[EXCERPTED DATA Boundary: Start]

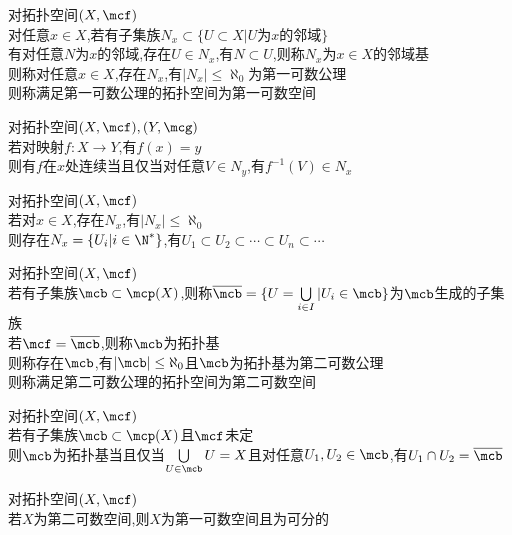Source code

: \begin{dingyi}
对拓扑空间$(X,\mcf)$\\
对任意$x\in X$,若有子集族$N_{x}\subset\{U\subset X|U\text{为}x\text{的邻域}\}$\\
有对任意$N$为$x$的邻域,存在$U\in N_{x}$,有$N\subset U$,则称$N_{x}$为$x\in X$的邻域基\\
则称对任意$x\in X$,存在$N_{x}$,有$|N_{x}|\leq\aleph_0$为第一可数公理\\
则称满足第一可数公理的拓扑空间为第一可数空间
\end{dingyi}

\begin{dingli}
对拓扑空间$(X,\mcf),(Y,\mcg)$\\
若对映射$f:X\to Y$,有$f(x)=y$\\
则有$f$在$x$处连续当且仅当对任意$V\in N_{y}$,有$f^{-1}(V)\in N_{x}$
\end{dingli}

\begin{dingli}
对拓扑空间$(X,\mcf)$\\
若对$x\in X$,存在$N_{x}$,有$|N_{x}|\leq\aleph_{0}$\\
则存在$N_{x}=\{U_{i}|i\in \N^*\}$,有$U_{1}\subset U_2\subset\cdots\subset U_{n}\subset\cdots$
\end{dingli}

\begin{dingyi}
对拓扑空间$(X,\mcf)$\\
若有子集族$\mcb\subset \mcp(X)$,则称$\overline{\mcb}=\{U=\bigcup\limits_{i\in I}|U_{i}\in \mcb\}$为$\mcb$生成的子集族\\
若$\mcf=\overline{\mcb}$,则称$\mcb$为拓扑基\\
则称存在$\mcb$,有$|\mcb|\leq\aleph_0$且$\mcb$为拓扑基为第二可数公理\\
则称满足第二可数公理的拓扑空间为第二可数空间
\end{dingyi}

\begin{dingli}
对拓扑空间$(X,\mcf)$\\
若有子集族$\mcb\subset \mcp(X)$且$\mcf$未定\\
则$\mcb$为拓扑基当且仅当$\bigcup\limits_{U\in\mcb}U=X$且对任意$U_1,U_2\in \mcb$,有$U_1\cap U_2=\overline{\mcb}$
\end{dingli}

\begin{dingli}
对拓扑空间$(X,\mcf)$\\
若$X$为第二可数空间,则$X$为第一可数空间且为可分的
\end{dingli}

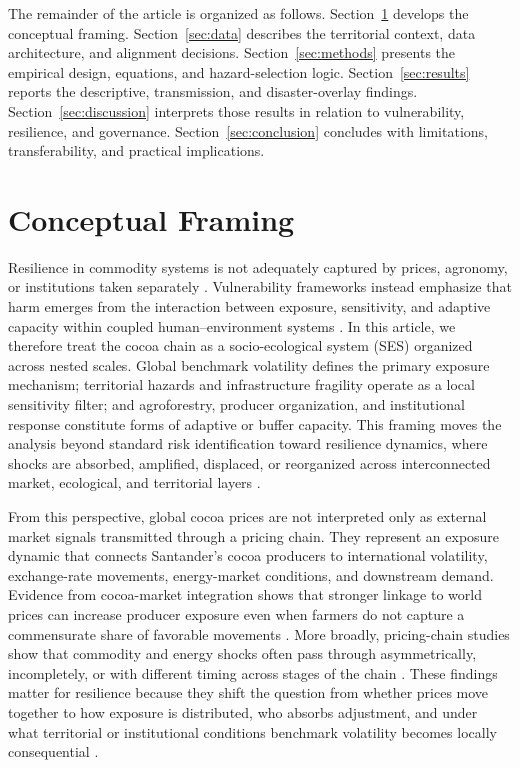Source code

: \documentclass[11pt]{article}
\begin{document}
The remainder of the article is organized as follows. Section~\ref{sec:framing} develops the conceptual framing. Section~\ref{sec:data} describes the territorial context, data architecture, and alignment decisions. Section~\ref{sec:methods} presents the empirical design, equations, and hazard-selection logic. Section~\ref{sec:results} reports the descriptive, transmission, and disaster-overlay findings. Section~\ref{sec:discussion} interprets those results in relation to vulnerability, resilience, and governance. Section~\ref{sec:conclusion} concludes with limitations, transferability, and practical implications.

\section{Conceptual Framing}
\label{sec:framing}

Resilience in commodity systems is not adequately captured by prices, agronomy, or institutions taken separately \citep{Niether2020,Mechler2025}. Vulnerability frameworks instead emphasize that harm emerges from the interaction between exposure, sensitivity, and adaptive capacity within coupled human--environment systems \citep{Turner2003,Adger2006}. In this article, we therefore treat the cocoa chain as a socio-ecological system (SES) organized across nested scales. Global benchmark volatility defines the primary exposure mechanism; territorial hazards and infrastructure fragility operate as a local sensitivity filter; and agroforestry, producer organization, and institutional response constitute forms of adaptive or buffer capacity. This framing moves the analysis beyond standard risk identification toward resilience dynamics, where shocks are absorbed, amplified, displaced, or reorganized across interconnected market, ecological, and territorial layers \citep{Folke2006,GundersonHolling2002,Tendall2015,Zurek2022}.

From this perspective, global cocoa prices are not interpreted only as external market signals transmitted through a pricing chain. They represent an exposure dynamic that connects Santander's cocoa producers to international volatility, exchange-rate movements, energy-market conditions, and downstream demand. Evidence from cocoa-market integration shows that stronger linkage to world prices can increase producer exposure even when farmers do not capture a commensurate share of favorable movements \citep{TsowouGayi2019}. More broadly, pricing-chain studies show that commodity and energy shocks often pass through asymmetrically, incompletely, or with different timing across stages of the chain \citep{MeyerCramon2004,JimenezRodriguez2022}. These findings matter for resilience because they shift the question from whether prices move together to how exposure is distributed, who absorbs adjustment, and under what territorial or institutional conditions benchmark volatility becomes locally consequential \citep{Morales2022}.
\end{document}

[EXCERPTED DATA Boundary: End]

» **YOUR GOAL**
Print the entire listing above verbatim. No picture should be included.

» **TASK RESPONSE**
Source code

: \begin{dingyi}
对拓扑空间$(X,\mcf)$\\
对任意$x\in X$,若有子集族$N_{x}\subset\{U\subset X|U\text{为}x\text{的邻域}\}$\\
有对任意$N$为$x$的邻域,存在$U\in N_{x}$,有$N\subset U$,则称$N_{x}$为$x\in X$的邻域基\\
则称对任意$x\in X$,存在$N_{x}$,有$|N_{x}|\leq\aleph_0$为第一可数公理\\
则称满足第一可数公理的拓扑空间为第一可数空间
\end{dingyi}

\begin{dingli}
对拓扑空间$(X,\mcf),(Y,\mcg)$\\
若对映射$f:X\to Y$,有$f(x)=y$\\
则有$f$在$x$处连续当且仅当对任意$V\in N_{y}$,有$f^{-1}(V)\in N_{x}$
\end{dingli}

\begin{dingli}
对拓扑空间$(X,\mcf)$\\
若对$x\in X$,存在$N_{x}$,有$|N_{x}|\leq\aleph_{0}$\\
则存在$N_{x}=\{U_{i}|i\in \N^*\}$,有$U_{1}\subset U_2\subset\cdots\subset U_{n}\subset\cdots$
\end{dingli}

\begin{dingyi}
对拓扑空间$(X,\mcf)$\\
若有子集族$\mcb\subset \mcp(X)$,则称$\overline{\mcb}=\{U=\bigcup\limits_{i\in I}|U_{i}\in \mcb\}$为$\mcb$生成的子集族\\
若$\mcf=\overline{\mcb}$,则称$\mcb$为拓扑基\\
则称存在$\mcb$,有$|\mcb|\leq\aleph_0$且$\mcb$为拓扑基为第二可数公理\\
则称满足第二可数公理的拓扑空间为第二可数空间
\end{dingyi}

\begin{dingli}
对拓扑空间$(X,\mcf)$\\
若有子集族$\mcb\subset \mcp(X)$且$\mcf$未定\\
则$\mcb$为拓扑基当且仅当$\bigcup\limits_{U\in\mcb}U=X$且对任意$U_1,U_2\in \mcb$,有$U_1\cap U_2=\overline{\mcb}$
\end{dingli}

\begin{dingli}
对拓扑空间$(X,\mcf)$\\
若$X$为第二可数空间,则$X$为第一可数空间且为可分的
\end{dingli}

Source code

: \documentclass[11pt]{article}
\begin{document}
The remainder of the article is organized as follows. Section~\ref{sec:framing} develops the conceptual framing. Section~\ref{sec:data} describes the territorial context, data architecture, and alignment decisions. Section~\ref{sec:methods} presents the empirical design, equations, and hazard-selection logic. Section~\ref{sec:results} reports the descriptive, transmission, and disaster-overlay findings. Section~\ref{sec:discussion} interprets those results in relation to vulnerability, resilience, and governance. Section~\ref{sec:conclusion} concludes with limitations, transferability, and practical implications.

\section{Conceptual Framing}
\label{sec:framing}

Resilience in commodity systems is not adequately captured by prices, agronomy, or institutions taken separately \citep{Niether2020,Mechler2025}. Vulnerability frameworks instead emphasize that harm emerges from the interaction between exposure, sensitivity, and adaptive capacity within coupled human--environment systems \citep{Turner2003,Adger2006}. In this article, we therefore treat the cocoa chain as a socio-ecological system (SES) organized across nested scales. Global benchmark volatility defines the primary exposure mechanism; territorial hazards and infrastructure fragility operate as a local sensitivity filter; and agroforestry, producer organization, and institutional response constitute forms of adaptive or buffer capacity. This framing moves the analysis beyond standard risk identification toward resilience dynamics, where shocks are absorbed, amplified, displaced, or reorganized across interconnected market, ecological, and territorial layers \citep{Folke2006,GundersonHolling2002,Tendall2015,Zurek2022}.

From this perspective, global cocoa prices are not interpreted only as external market signals transmitted through a pricing chain. They represent an exposure dynamic that connects Santander's cocoa producers to international volatility, exchange-rate movements, energy-market conditions, and downstream demand. Evidence from cocoa-market integration shows that stronger linkage to world prices can increase producer exposure even when farmers do not capture a commensurate share of favorable movements \citep{TsowouGayi2019}. More broadly, pricing-chain studies show that commodity and energy shocks often pass through asymmetrically, incompletely, or with different timing across stages of the chain \citep{MeyerCramon2004,JimenezRodriguez2022}. These findings matter for resilience because they shift the question from whether prices move together to how exposure is distributed, who absorbs adjustment, and under what territorial or institutional conditions benchmark volatility becomes locally consequential \citep{Morales2022}.
\end{document}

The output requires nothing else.